### Saved entries
- Opening Delimiter -
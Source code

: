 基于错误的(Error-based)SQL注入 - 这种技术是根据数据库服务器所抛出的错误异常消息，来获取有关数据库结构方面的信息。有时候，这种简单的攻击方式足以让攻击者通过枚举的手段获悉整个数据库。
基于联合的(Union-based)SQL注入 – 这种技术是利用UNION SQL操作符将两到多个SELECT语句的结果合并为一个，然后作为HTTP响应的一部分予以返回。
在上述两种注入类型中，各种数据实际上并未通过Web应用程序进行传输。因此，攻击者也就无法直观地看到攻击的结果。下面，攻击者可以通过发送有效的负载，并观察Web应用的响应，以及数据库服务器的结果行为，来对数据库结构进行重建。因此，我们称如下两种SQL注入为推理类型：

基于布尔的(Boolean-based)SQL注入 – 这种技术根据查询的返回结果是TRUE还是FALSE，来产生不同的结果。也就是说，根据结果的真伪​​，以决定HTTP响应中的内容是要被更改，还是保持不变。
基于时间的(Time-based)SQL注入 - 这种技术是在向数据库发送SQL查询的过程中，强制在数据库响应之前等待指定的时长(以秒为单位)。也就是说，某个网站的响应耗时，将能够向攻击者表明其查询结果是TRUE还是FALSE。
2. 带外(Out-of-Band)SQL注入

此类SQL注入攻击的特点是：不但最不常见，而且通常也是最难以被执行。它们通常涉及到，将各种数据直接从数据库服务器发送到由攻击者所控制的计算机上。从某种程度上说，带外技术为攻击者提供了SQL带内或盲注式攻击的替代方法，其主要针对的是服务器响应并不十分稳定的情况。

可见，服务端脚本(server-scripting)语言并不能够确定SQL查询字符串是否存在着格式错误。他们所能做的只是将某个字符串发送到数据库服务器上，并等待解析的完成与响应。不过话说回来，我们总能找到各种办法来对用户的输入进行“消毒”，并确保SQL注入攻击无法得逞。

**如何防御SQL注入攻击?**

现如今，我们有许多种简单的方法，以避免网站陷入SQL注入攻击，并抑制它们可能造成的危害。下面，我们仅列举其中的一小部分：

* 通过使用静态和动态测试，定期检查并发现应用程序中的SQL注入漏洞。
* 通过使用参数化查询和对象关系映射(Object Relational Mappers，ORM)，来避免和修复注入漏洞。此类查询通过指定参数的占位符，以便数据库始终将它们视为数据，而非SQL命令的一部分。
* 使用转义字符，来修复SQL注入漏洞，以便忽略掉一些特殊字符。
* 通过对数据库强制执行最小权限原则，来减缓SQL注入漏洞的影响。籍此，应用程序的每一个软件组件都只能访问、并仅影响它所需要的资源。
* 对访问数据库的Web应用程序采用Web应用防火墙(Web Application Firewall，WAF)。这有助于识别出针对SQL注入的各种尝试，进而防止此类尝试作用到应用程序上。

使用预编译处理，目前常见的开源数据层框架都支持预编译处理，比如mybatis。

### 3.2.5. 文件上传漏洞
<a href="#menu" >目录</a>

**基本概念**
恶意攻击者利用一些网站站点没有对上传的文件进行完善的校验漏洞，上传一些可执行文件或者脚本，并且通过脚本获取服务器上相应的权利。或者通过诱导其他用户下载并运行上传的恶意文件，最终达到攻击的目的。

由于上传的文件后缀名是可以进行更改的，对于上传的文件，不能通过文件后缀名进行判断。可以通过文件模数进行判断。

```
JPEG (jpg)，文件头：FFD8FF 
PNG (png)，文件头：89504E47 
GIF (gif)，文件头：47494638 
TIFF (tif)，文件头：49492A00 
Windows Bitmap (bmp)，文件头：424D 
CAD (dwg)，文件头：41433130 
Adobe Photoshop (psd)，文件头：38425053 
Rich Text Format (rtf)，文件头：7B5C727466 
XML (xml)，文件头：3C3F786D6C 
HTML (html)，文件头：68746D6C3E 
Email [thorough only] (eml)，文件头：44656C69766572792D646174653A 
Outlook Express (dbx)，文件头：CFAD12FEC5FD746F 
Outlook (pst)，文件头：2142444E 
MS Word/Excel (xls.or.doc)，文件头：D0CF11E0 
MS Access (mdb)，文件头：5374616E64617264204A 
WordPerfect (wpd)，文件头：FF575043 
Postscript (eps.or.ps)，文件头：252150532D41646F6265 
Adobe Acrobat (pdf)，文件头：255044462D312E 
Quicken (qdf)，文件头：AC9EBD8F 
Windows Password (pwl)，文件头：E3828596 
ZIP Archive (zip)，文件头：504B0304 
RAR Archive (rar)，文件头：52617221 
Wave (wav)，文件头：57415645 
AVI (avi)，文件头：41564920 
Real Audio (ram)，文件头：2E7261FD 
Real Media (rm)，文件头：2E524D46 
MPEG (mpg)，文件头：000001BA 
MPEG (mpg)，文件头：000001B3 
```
- Closing Delimiter -
### ASSIGNED TASK
Pull out each record as written and restate it exactly.

### YOUR SOLUTION
Source code

: 基于错误的(Error-based)SQL注入 - 这种技术是根据数据库服务器所抛出的错误异常消息，来获取有关数据库结构方面的信息。有时候，这种简单的攻击方式足以让攻击者通过枚举的手段获悉整个数据库。
基于联合的(Union-based)SQL注入 – 这种技术是利用UNION SQL操作符将两到多个SELECT语句的结果合并为一个，然后作为HTTP响应的一部分予以返回。
在上述两种注入类型中，各种数据实际上并未通过Web应用程序进行传输。因此，攻击者也就无法直观地看到攻击的结果。下面，攻击者可以通过发送有效的负载，并观察Web应用的响应，以及数据库服务器的结果行为，来对数据库结构进行重建。因此，我们称如下两种SQL注入为推理类型：

基于布尔的(Boolean-based)SQL注入 – 这种技术根据查询的返回结果是TRUE还是FALSE，来产生不同的结果。也就是说，根据结果的真伪​​，以决定HTTP响应中的内容是要被更改，还是保持不变。
基于时间的(Time-based)SQL注入 - 这种技术是在向数据库发送SQL查询的过程中，强制在数据库响应之前等待指定的时长(以秒为单位)。也就是说，某个网站的响应耗时，将能够向攻击者表明其查询结果是TRUE还是FALSE。
2. 带外(Out-of-Band)SQL注入

此类SQL注入攻击的特点是：不但最不常见，而且通常也是最难以被执行。它们通常涉及到，将各种数据直接从数据库服务器发送到由攻击者所控制的计算机上。从某种程度上说，带外技术为攻击者提供了SQL带内或盲注式攻击的替代方法，其主要针对的是服务器响应并不十分稳定的情况。

可见，服务端脚本(server-scripting)语言并不能够确定SQL查询字符串是否存在着格式错误。他们所能做的只是将某个字符串发送到数据库服务器上，并等待解析的完成与响应。不过话说回来，我们总能找到各种办法来对用户的输入进行“消毒”，并确保SQL注入攻击无法得逞。

**如何防御SQL注入攻击?**

现如今，我们有许多种简单的方法，以避免网站陷入SQL注入攻击，并抑制它们可能造成的危害。下面，我们仅列举其中的一小部分：

* 通过使用静态和动态测试，定期检查并发现应用程序中的SQL注入漏洞。
* 通过使用参数化查询和对象关系映射(Object Relational Mappers，ORM)，来避免和修复注入漏洞。此类查询通过指定参数的占位符，以便数据库始终将它们视为数据，而非SQL命令的一部分。
* 使用转义字符，来修复SQL注入漏洞，以便忽略掉一些特殊字符。
* 通过对数据库强制执行最小权限原则，来减缓SQL注入漏洞的影响。籍此，应用程序的每一个软件组件都只能访问、并仅影响它所需要的资源。
* 对访问数据库的Web应用程序采用Web应用防火墙(Web Application Firewall，WAF)。这有助于识别出针对SQL注入的各种尝试，进而防止此类尝试作用到应用程序上。

使用预编译处理，目前常见的开源数据层框架都支持预编译处理，比如mybatis。

### 3.2.5. 文件上传漏洞
<a href="#menu" >目录</a>

**基本概念**
恶意攻击者利用一些网站站点没有对上传的文件进行完善的校验漏洞，上传一些可执行文件或者脚本，并且通过脚本获取服务器上相应的权利。或者通过诱导其他用户下载并运行上传的恶意文件，最终达到攻击的目的。

由于上传的文件后缀名是可以进行更改的，对于上传的文件，不能通过文件后缀名进行判断。可以通过文件模数进行判断。

```
JPEG (jpg)，文件头：FFD8FF 
PNG (png)，文件头：89504E47 
GIF (gif)，文件头：47494638 
TIFF (tif)，文件头：49492A00 
Windows Bitmap (bmp)，文件头：424D 
CAD (dwg)，文件头：41433130 
Adobe Photoshop (psd)，文件头：38425053 
Rich Text Format (rtf)，文件头：7B5C727466 
XML (xml)，文件头：3C3F786D6C 
HTML (html)，文件头：68746D6C3E 
Email [thorough only] (eml)，文件头：44656C69766572792D646174653A 
Outlook Express (dbx)，文件头：CFAD12FEC5FD746F 
Outlook (pst)，文件头：2142444E 
MS Word/Excel (xls.or.doc)，文件头：D0CF11E0 
MS Access (mdb)，文件头：5374616E64617264204A 
WordPerfect (wpd)，文件头：FF575043 
Postscript (eps.or.ps)，文件头：252150532D41646F6265 
Adobe Acrobat (pdf)，文件头：255044462D312E 
Quicken (qdf)，文件头：AC9EBD8F 
Windows Password (pwl)，文件头：E3828596 
ZIP Archive (zip)，文件头：504B0304 
RAR Archive (rar)，文件头：52617221 
Wave (wav)，文件头：57415645 
AVI (avi)，文件头：41564920 
Real Audio (ram)，文件头：2E7261FD 
Real Media (rm)，文件头：2E524D46 
MPEG (mpg)，文件头：000001BA 
MPEG (mpg)，文件头：000001B3 
```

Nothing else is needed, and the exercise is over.